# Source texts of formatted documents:
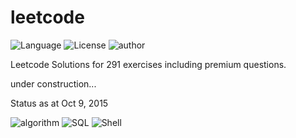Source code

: # leetcode
![Language](https://img.shields.io/badge/language-Python%20-green.svg)
![License](https://img.shields.io/badge/license-MIT-blue.svg)
![author](https://img.shields.io/badge/author-tedye-blue.svg)

Leetcode Solutions for 291 exercises including premium questions.

under construction...

Status as at Oct 9, 2015

![algorithm](https://img.shields.io/badge/algorithm-226%20%2F%20274%20-ff69b4.svg)
![SQL](https://img.shields.io/badge/SQL-0%20%2F%2013%20-red.svg)
![Shell](https://img.shields.io/badge/Shell-4%20%2F%204%20-red.svg)
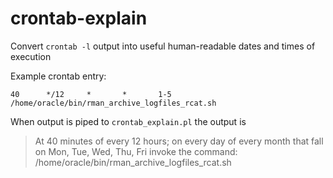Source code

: # crontab-explain
Convert `crontab -l` output into useful human-readable dates and times of execution

Example crontab entry:

    40      */12     *       *       1-5       /home/oracle/bin/rman_archive_logfiles_rcat.sh

When output is piped to `crontab_explain.pl` the output is

> At 40 minutes of every  12 hours; on every day of every month that fall on Mon, Tue, Wed, Thu, Fri invoke the command: /home/oracle/bin/rman_archive_logfiles_rcat.sh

# Task objective:
Return word for word the line bearing "Status as at Oct 9, 2015" and every later line of the entries, but none of the pictures.

# Completed exercise:
Status as at Oct 9, 2015

![algorithm](https://img.shields.io/badge/algorithm-226%20%2F%20274%20-ff69b4.svg)
![SQL](https://img.shields.io/badge/SQL-0%20%2F%2013%20-red.svg)
![Shell](https://img.shields.io/badge/Shell-4%20%2F%204%20-red.svg)
Source code

: # crontab-explain
Convert `crontab -l` output into useful human-readable dates and times of execution

Example crontab entry:

    40      */12     *       *       1-5       /home/oracle/bin/rman_archive_logfiles_rcat.sh

When output is piped to `crontab_explain.pl` the output is

> At 40 minutes of every  12 hours; on every day of every month that fall on Mon, Tue, Wed, Thu, Fri invoke the command: /home/oracle/bin/rman_archive_logfiles_rcat.sh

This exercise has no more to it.